Data Quality Help and Hints

The nature of data, particularly aspects of quality (e.g. completeness, consistency, compliance) are directly related to whether or not it can be re-used (the R in FAIR). Quality is an abstract and rather subjective term, one difficult to pin down. Fidelity* may prove more a more tractable term. Conceptual and implemented means to improve data quality in and around TaxonWorks.

Motivation

This documentation originated via the co-organization of a workshop at Digital Data 8, Data cleaning for maximum impact: Tools and workflows for data providers to efficiently find and fix data quality issues. Other co-organizers produced similar documentation resulting in a cross-platform page can be found at iDigBio: Data Quality Toolkit 2024. Each section below is linked to its corresponding topic on that iDigBio page.

Rationale and Background

Our TW philosopy on data quality or fidelity is multifaceted and can be thought of as the concepts of prevention, discovery, and resolution as applied to a spectrum of processes, from designing the data-models, to implementing validations, to creating tools and workflows facilitating discovery and visualization, to building user-interfaces that curators use to resolve issues, to reflecting feedback from external sources back into the system.

Prevention

Many of the issues highlighted below can be prevented at inception (when data are captured).
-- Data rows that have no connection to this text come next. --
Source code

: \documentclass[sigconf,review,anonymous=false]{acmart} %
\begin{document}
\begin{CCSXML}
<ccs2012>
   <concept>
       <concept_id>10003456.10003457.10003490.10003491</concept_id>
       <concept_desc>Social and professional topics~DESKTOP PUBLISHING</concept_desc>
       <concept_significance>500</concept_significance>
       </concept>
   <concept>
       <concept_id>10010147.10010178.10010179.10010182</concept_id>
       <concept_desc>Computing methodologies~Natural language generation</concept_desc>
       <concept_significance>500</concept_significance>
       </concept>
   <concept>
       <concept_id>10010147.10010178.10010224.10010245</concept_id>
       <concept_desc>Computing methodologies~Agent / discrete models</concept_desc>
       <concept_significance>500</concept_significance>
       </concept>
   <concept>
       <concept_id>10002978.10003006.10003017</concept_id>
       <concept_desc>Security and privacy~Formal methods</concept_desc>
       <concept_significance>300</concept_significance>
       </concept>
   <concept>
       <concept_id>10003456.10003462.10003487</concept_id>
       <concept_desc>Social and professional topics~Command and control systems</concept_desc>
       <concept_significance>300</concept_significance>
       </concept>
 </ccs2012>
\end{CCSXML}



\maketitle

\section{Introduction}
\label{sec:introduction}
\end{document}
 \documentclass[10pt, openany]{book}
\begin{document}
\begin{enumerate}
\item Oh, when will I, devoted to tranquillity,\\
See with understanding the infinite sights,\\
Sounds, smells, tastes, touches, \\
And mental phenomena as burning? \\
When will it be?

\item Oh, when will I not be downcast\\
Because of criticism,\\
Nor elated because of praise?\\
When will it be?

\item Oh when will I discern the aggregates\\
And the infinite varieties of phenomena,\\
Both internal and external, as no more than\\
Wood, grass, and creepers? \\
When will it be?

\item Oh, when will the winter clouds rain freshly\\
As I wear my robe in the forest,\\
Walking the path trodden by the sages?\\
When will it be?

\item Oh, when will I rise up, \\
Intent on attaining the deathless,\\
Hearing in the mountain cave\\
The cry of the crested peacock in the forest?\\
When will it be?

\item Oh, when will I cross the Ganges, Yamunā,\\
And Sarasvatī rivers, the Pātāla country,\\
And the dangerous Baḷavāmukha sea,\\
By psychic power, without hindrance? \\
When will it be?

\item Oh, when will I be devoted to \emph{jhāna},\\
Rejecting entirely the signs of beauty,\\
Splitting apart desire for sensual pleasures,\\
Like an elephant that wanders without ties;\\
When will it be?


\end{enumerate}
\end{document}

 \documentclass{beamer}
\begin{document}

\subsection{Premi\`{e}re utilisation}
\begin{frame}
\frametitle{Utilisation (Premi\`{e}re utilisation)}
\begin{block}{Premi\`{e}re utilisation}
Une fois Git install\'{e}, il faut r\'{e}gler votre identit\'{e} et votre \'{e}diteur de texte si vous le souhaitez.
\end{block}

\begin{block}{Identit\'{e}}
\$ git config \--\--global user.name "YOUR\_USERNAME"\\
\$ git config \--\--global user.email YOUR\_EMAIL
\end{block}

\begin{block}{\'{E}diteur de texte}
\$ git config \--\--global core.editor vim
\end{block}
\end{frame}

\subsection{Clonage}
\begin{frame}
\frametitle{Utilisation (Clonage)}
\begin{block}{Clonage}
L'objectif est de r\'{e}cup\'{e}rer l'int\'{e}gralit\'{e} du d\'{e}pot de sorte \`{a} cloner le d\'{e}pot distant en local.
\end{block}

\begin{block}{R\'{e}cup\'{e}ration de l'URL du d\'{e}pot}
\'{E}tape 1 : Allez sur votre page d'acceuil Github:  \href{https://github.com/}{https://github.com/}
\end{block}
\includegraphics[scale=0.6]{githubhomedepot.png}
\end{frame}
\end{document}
At a low level this can happen during data-model design and implementation. For example in TaxonWorks we:

Carefully model our domain (models) so that there is a solid basis for expanding the semantics of what we are capturing. This helps to prevent the addition of fields that seem useful at the time but that ultimately confuse our understanding of the data as the system evolves.
Isolating data fields from fields that facilitate TaxonWorks functionality. This separation of concerns ensures we can efficiently implement globally-relevant data-cleaning (e.g. stripping bad characters) and iterative checks on the data while not being confused by fields that don't require such.
Only permit data changes through a single API (TaxonWorks models), as opposed to updates directly to the database. This forces all validations to be checked when data enters the system, greatly improving data integrity.
Choosing either the database or the data-model as the location of data validation functions (not both, TaxonWorks validates in the model)
Creating (sometimes complex) tests that check that the validations implemented still hold, these are run on every single commit to the repository.
Using a convention to implement our data models and their relationships to one another (e.g. Rails ActiveRecord models)

Discovery

In general, when, where, and how you find any data anomalies will vary, not only with respect to TaxonWorks but in working with data in general. For example, you might become aware of issues when:

Mapping you data to an external standard, perhaps during migration to another database or share with an aggregator
Cleaning data up in a spreadsheet before upload to a workbench like TaxonWorks
Exploring your exported data with tools like OpenRefine, or via R, or via another API
Receiving feedback from another source (e. g. GBIF or iDigBio or ALA or OBIS or Bionomia)
Hearing from someone on the internet sees something and contacts you
Perusing data already in your own database
Visualizing issues in day-to-day work, for example via the hundreds of notices possible in TaxonWorks on its "soft validation" framework.
Using your database data visualization tools to see distinct values in a given field (e. g. Project vocabulary task in TaxonWorks) or on a map.
Reviewing your software repository issue-tracker (e.g. gitHub for TaxonWorks)
Learning about what others have done in similar systems (e.g. see Distinct Values - Why This Data Directory?)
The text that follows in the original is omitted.